La première journée des travaux sera consacrée aux «menaces et vulnérabilités en Afrique du Nord et en Afrique de l'Ouest» et aux «réponses nationales de contre-terrorisme en Afrique du Nord et en Afrique de l'Ouest».
L'Algérie, tend à devenir la capitale africaine de la lutte antiterroriste, et ce depuis qu'elle a pris l'initiative d'abriter le Centre africain d'études et de recherche sur le terrorisme, premier du genre sur le continent noir.
L'initiative de la création de ce centre à Alger, saluée à l'unanimité par les chefs d'Etat africains réunis il y a quelques mois à Addis-Abeba, dans le cadre des travaux de la troisième conférence ordinaire de l'Union africaine (UA), a mis l'Algérie sur orbite concernant les questions antiterroristes.
Jouissant de son expérience incontestable dans la lutte antiterroriste, l'Algérie n'a, semble-t-il, pas trouvé de difficulté pour arracher l'accueil de ce centre appelé à jouer un rôle dans la lutte internationale contre les réseaux terroristes. Les Etats-Unis, qui sont partie prenante de la «guerre invisible» lancée dans le Sahel, et partenaire dans ce séminaire, par le biais du Centre des études stratégiques, lequel dépend directement du ministère de la Défense américain, avaient en fait commencé à s'intéresser à cette région au lendemain de la guerre engagée aux Etats-Unis et la dispersion des cadres d'Al Qaîda et de ses sympathisants un peu partout dans le monde.
La présence du Yéménite Imad Abdewahed Alouane en Algérie (il avait été abattu à Batna en 2002), via le Sahel puis l'acheminement des 14 touristes kidnappés par le Gspc d'Algérie vers le Mali, avaient fini par conforter les experts militaires américains que cette bande du Sahel, longue de plusieurs milliers de kilomètres et qui va de la Mauritanie au Tchad et à la Somalie en passant par le Mali et le Niger, finira par constituer une «rampe de lancement» pour les futurs groupes armés.

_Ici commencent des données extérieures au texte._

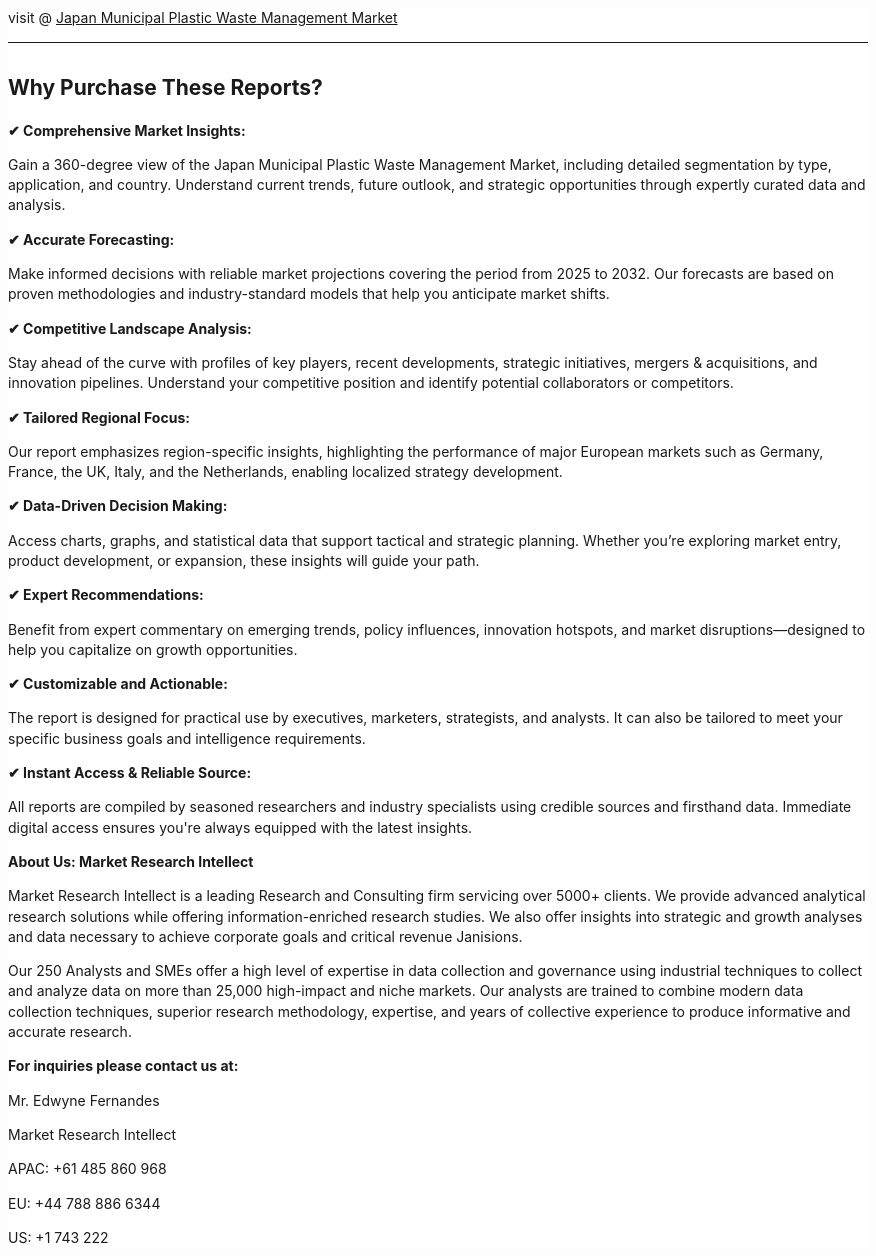 visit&nbsp;@</strong>&nbsp;</span><span class="font-[700]"><a href="https://www.marketresearchintellect.com/product/global-municipal-plastic-waste-management-market-size-and-forecast/?utm_source=Linkedin&utm_medium=801" target="_blank" data-tracking-control-name="article-ssr-frontend-pulse_little-text-block" data-tracking-will-navigate="" data-test-link="">Japan Municipal Plastic Waste Management Market</a></span></p></blockquote><hr /><h2>Why Purchase These Reports?</h2><p><strong>✔ Comprehensive Market Insights:</strong></p><p>Gain a 360-degree view of the Japan Municipal Plastic Waste Management Market, including detailed segmentation by type, application, and country. Understand current trends, future outlook, and strategic opportunities through expertly curated data and analysis.</p><p><strong>✔ Accurate Forecasting:</strong></p><p>Make informed decisions with reliable market projections covering the period from 2025 to 2032. Our forecasts are based on proven methodologies and industry-standard models that help you anticipate market shifts.</p><p><strong>✔ Competitive Landscape Analysis:</strong></p><p>Stay ahead of the curve with profiles of key players, recent developments, strategic initiatives, mergers &amp; acquisitions, and innovation pipelines. Understand your competitive position and identify potential collaborators or competitors.</p><p><strong>✔ Tailored Regional Focus:</strong></p><p>Our report emphasizes region-specific insights, highlighting the performance of major European markets such as Germany, France, the UK, Italy, and the Netherlands, enabling localized strategy development.</p><p><strong>✔ Data-Driven Decision Making:</strong></p><p>Access charts, graphs, and statistical data that support tactical and strategic planning. Whether you&rsquo;re exploring market entry, product development, or expansion, these insights will guide your path.</p><p><strong>✔ Expert Recommendations:</strong></p><p>Benefit from expert commentary on emerging trends, policy influences, innovation hotspots, and market disruptions&mdash;designed to help you capitalize on growth opportunities.</p><p><strong>✔ Customizable and Actionable:</strong></p><p>The report is designed for practical use by executives, marketers, strategists, and analysts. It can also be tailored to meet your specific business goals and intelligence requirements.</p><p><strong>✔ Instant Access &amp; Reliable Source:</strong></p><p>All reports are compiled by seasoned researchers and industry specialists using credible sources and firsthand data. Immediate digital access ensures you're always equipped with the latest insights.</p><p><strong><span class="font-[700]">About Us: Market Research Intellect</span></strong></p><p><span class="">Market Research Intellect is a leading Research and Consulting firm servicing over 5000+ clients. We provide advanced analytical research solutions while offering information-enriched research studies.&nbsp;</span>We also offer insights into strategic and growth analyses and data necessary to achieve corporate goals and critical revenue Janisions.</p><p><span class="">Our 250 Analysts and SMEs offer a high level of expertise in data collection and governance using industrial techniques to collect and analyze data on more than 25,000 high-impact and niche markets. Our analysts are trained to combine modern data collection techniques, superior research methodology, expertise, and years of collective experience to produce informative and accurate research.</span></p><p><strong>For inquiries please contact us at:</strong></p><p>Mr. Edwyne Fernandes</p><p>Market Research Intellect</p><p>APAC: +61 485 860 968</p><p>EU: +44 788 886 6344</p><p>US: +1 743 222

La capture des islamistes africains menés par Amari Saïfi dans la zone de guerre du Tibesti a fini par faire croire définitivement que la bande du Sahel, déjà infestée de groupes rebelles, d'opposants armés, de Touareg sécessionnistes et de contrebandiers constitués en bandes mafieuses, risque de se voir encore encombrée d'islamistes qui se retrouveraient aux portes de l'Europe dès qu'ils passeraient les frontières nord.
Le plan Pan-Sahel Initiative (PSI) américain est un vaste programme, dont l'objectif est d'endiguer toute menace terroriste venant du Sahel.
Près de 120 millions de dollars ont été débloqués pour cet objectif, en plus d'experts militaires et d'équipements modernes pour le repérage, la reconnaissance, la détection et éventuellement l'attaque aérienne.
Pour Washington, toutes les bandes islamistes de la région ne peuvent qu'être alliées à Al Qaîda, et doivent de ce fait, être traquées sans répit et démantelées.
Cependant, les Etats-Unis ne peuvent s'engager longtemps sur plusieurs fronts ni engager leurs troupes déjà très éprouvées dans des guerres d'usure, et tout aussi aléatoires qui plus est. D'où tout l'intérêt porté aujourd'hui à l'Algérie qui possède déjà sur place hommes et logistique militaire.
D'aucuns affirment que les Etats-Unis avec leurs drones et leurs satellites ne sont jamais loin. Outre les satellites espions, les Etats-Unis utilisent des avions de reconnaissance Orion P3.
C'est une manière intelligente de mener une guerre de loin, sans avoir à déplorer des pertes, et en faisant impliquer d'autres parties dont les intérêts corroborent les leurs. C'est ce qu'on appelle en stratégie militaire «disposer de troupes sur place».